I was taking some college classes online, trying to just figure something out, seeing if I could find something other than playing professionally. When tournaments first came back, but I just wasn’t really having any fun. There weren’t really many spectators, and I just wasn’t really enjoying it, so I thought maybe I’m just not going to play pro anymore.
Then the following year, I decided I’m going to go and play some of the APP tournaments. I played in the Punta Gorda tournament in 2021 and just had so much more fun. The rest of that year, I ended up playing mostly APP tournaments, working my way up the standings list. I was a year behind most of the players, but was just enjoying the opportunity to play pickleball again, and not taking it too seriously.

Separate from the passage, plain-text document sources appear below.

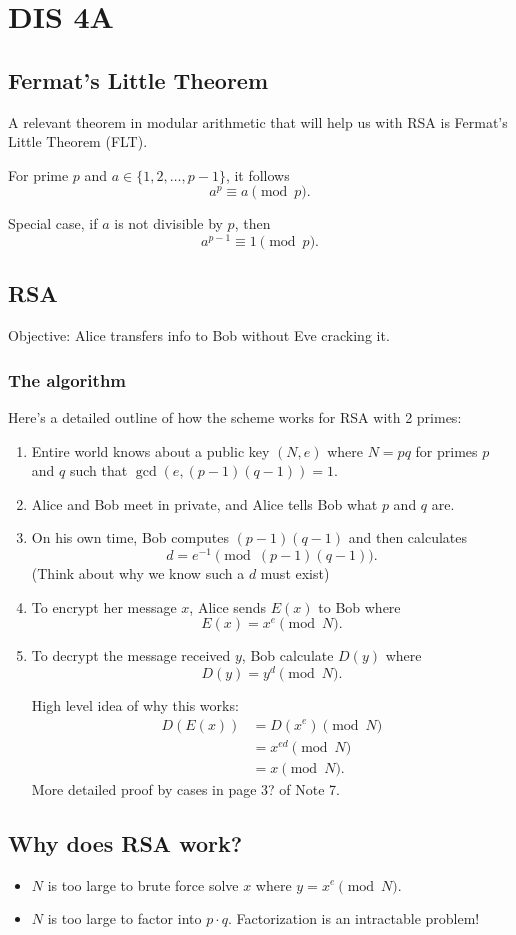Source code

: \section{DIS 4A}

\subsection{Fermat's Little Theorem}

A relevant theorem in modular arithmetic that will help us with RSA is Fermat's Little Theorem (FLT).

\begin{theorem}
    For prime $p$ and $a \in \{1, 2, \ldots, p-1\}$, it follows \[ a^{p} \equiv a \pmod{p}. \]

    Special case, if $a$ is not divisible by $p$, then \[ a^{p-1} \equiv 1 \pmod{p}. \]
\end{theorem}

\subsection{RSA}
Objective: Alice transfers info to Bob without Eve cracking it. 
\subsubsection{The algorithm}
Here's a detailed outline of how the scheme works for RSA with 2 primes:
\begin{enumerate}
    \item Entire world knows about a public key $(N,e)$ where $N = pq$ for primes $p$ and $q$ such that $\gcd(e, (p-1)(q-1)) = 1.$
    \item Alice and Bob meet in private, and Alice tells Bob what $p$ and $q$ are.
    \item On his own time, Bob computes $(p-1)(q-1)$ and then calculates \[ d = e^{-1} \pmod{(p-1)(q-1)}. \] (Think about why we know such a $d$ must exist)
    \item To encrypt her message $x$, Alice sends $E(x)$ to Bob where \[ E(x) = x^{e} \pmod{N}. \]
    \item To decrypt the message received $y$, Bob calculate $D(y)$ where \[ D(y) = y^{d} \pmod{N}. \]
    
    High level idea of why this works: \begin{align*}
        D(E(x)) &= D(x^{e}) \pmod{N}\\
        &= x^{ed} \pmod{N} \\
        &= x \pmod{N}.
    \end{align*}
    More detailed proof by cases in page 3? of Note 7. 
\end{enumerate}

\subsection{Why does RSA work?}
\begin{itemize}
    \item $N$ is too large to brute force solve $x$ where $y = x^{e} \pmod{N}$. 
    \item $N$ is too large to factor into $p \cdot q$. Factorization is an intractable problem!
\end{itemize}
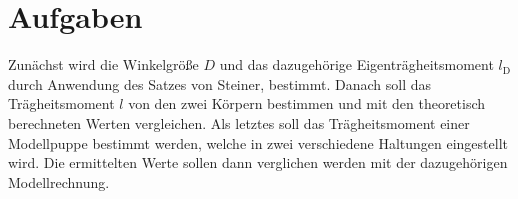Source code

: \section{Aufgaben}

\begin{flushleft}
    Zunächst wird die Winkelgröße $ D $ und das dazugehörige Eigenträgheitsmoment ${l}_{\text{D}}$ durch Anwendung des Satzes von Steiner, bestimmt.
    Danach soll das Trägheitsmoment $ l $ von den zwei Körpern bestimmen und mit den theoretisch berechneten Werten vergleichen. 
    Als letztes soll das Trägheitsmoment einer Modellpuppe bestimmt werden, welche in zwei verschiedene Haltungen eingestellt wird.
    Die ermittelten Werte sollen dann verglichen werden mit der dazugehörigen Modellrechnung. 
\end{flushleft}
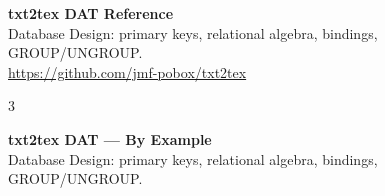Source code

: \documentclass[10pt,landscape,a4paper]{article}
\begin{document}
\begin{center}
{\LARGE\bfseries txt2tex DAT Reference}\\[2pt]
{\small Database Design: primary keys, relational algebra, bindings, GROUP/UNGROUP.}\\[1pt]
{\footnotesize\color{gray}\url{https://github.com/jmf-pobox/txt2tex}}
\end{center}

\vspace{-2pt}

\begin{multicols}{3}
\raggedcolumns



\end{multicols}

\newpage

\begin{center}
{\LARGE\bfseries txt2tex DAT --- By Example}\\[2pt]
{\small Database Design: primary keys, relational algebra, bindings, GROUP/UNGROUP.}
\end{center}

\vspace{-2pt}
\end{document}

APP: Switching gears a little bit, what does pickleball mean to you?
Yates: Pickleball really represents an opportunity for me. Going into college, I really didn’t know what I was going to do with my life. I was taking classes, working towards a degree for a job that I probably wasn’t going to like. Pickleball was more of an escape for me, something fun as a hobby to do on the side. Now, it’s just given me so many opportunities to travel and meet so many people. I’ve taken it so seriously for so long, and now I’m just enjoying all the things that pickleball is able to give to people and embracing that.
APP: If you could describe the APP in one word, what would that be?
Yates: Welcoming.
The vibe here is that traditional pickleball vibe where you want to go to a tournament and see all your friends and compete and have a good time. The professional aspect is growing, but the players on tour and just the atmosphere here, it’s just a lot of fun. There’s a lot of positive vibes. We’re competing for money, but at the same time we’re still here just to play a game we all enjoy. It doesn’t have that dog-eat-dog mentality that a lot of other sports have. I think that’s one of the things that draws people in so much – at the end of the day, we’re here to have fun.
APP: One last question to ask. You’re a professional athlete, you’ve been doing this a long time, longer than a lot of on the tour in fact. Thinking about your experiences, what advice would you have for younger athletes out there that want to go pro, not just pickleball, but any sport?
Yates: Yeah – I think I am the longest playing pro really on any tour. It’s crazy because I don’t feel old, but I’m playing against all these people that are younger than me. I’ve had, what I feel, is a long pickleball career because it’s changed so much. I’ve had a lot of things to be thankful for, but have definitely made a lot of mistakes. One of piece of advice is that if you want to be the best, you got to train like the best. No one’s going to give you anything. You’ve got to work for everything. You’ve got to earn everything. Another thing is to be grateful when you do have success. A lot of people take winning some tournaments for granted, and that opportunity doesn’t present itself to everybody.
So, if you work hard enough for something, and you earn it, enjoy it, but then you got to keep going and you can’t just rest on just a couple wins. It’s a process, you know? You’re going to have some years where you’re playing well and some years where you might feel like you’ve plateaued or other players might come up and start beating you, and that’s okay because then it gives you something to keep working towards. Keep working hard, enjoy the wins, but it’s never going to be enough – so understand that, and just keep going.